**Work task**
Report all lines in the records that hold the string "mutations".

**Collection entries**
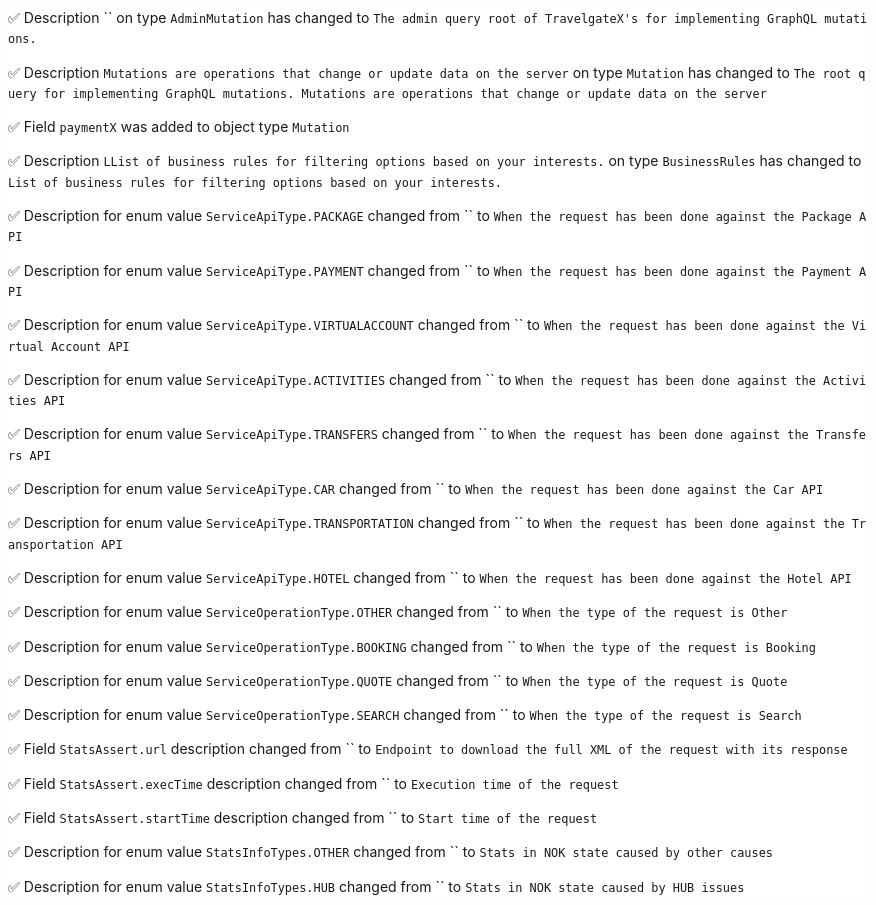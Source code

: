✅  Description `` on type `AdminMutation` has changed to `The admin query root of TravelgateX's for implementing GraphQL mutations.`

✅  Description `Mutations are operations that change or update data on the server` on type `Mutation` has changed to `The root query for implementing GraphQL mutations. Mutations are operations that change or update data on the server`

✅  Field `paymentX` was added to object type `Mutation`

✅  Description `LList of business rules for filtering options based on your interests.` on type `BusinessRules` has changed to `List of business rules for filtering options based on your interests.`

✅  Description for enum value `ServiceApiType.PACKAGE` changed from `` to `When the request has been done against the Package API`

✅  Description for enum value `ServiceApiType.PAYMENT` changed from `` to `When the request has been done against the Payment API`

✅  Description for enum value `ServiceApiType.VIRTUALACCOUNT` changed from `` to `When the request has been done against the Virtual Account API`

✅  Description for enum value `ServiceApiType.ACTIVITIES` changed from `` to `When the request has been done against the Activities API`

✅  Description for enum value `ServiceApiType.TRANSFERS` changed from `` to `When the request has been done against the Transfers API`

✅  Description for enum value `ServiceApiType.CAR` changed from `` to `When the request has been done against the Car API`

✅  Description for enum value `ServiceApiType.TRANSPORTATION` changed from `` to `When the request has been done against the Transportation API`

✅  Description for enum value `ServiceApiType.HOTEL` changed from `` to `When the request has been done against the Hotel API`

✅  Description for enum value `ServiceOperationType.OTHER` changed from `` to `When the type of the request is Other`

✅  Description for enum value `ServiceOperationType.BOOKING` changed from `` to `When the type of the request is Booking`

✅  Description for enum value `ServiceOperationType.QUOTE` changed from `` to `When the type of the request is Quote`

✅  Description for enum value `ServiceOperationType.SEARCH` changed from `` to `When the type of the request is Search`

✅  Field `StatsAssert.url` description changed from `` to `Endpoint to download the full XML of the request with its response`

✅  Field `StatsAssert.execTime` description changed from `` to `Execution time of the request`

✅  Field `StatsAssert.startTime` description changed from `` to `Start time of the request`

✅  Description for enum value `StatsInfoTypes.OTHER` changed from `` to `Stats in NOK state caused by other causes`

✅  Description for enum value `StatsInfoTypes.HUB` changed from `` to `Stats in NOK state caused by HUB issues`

**Your response**
:✅  Description `` on type `AdminMutation` has changed to `The admin query root of TravelgateX's for implementing GraphQL mutations.`
✅  Description `Mutations are operations that change or update data on the server` on type `Mutation` has changed to `The root query for implementing GraphQL mutations. Mutations are operations that change or update data on the server`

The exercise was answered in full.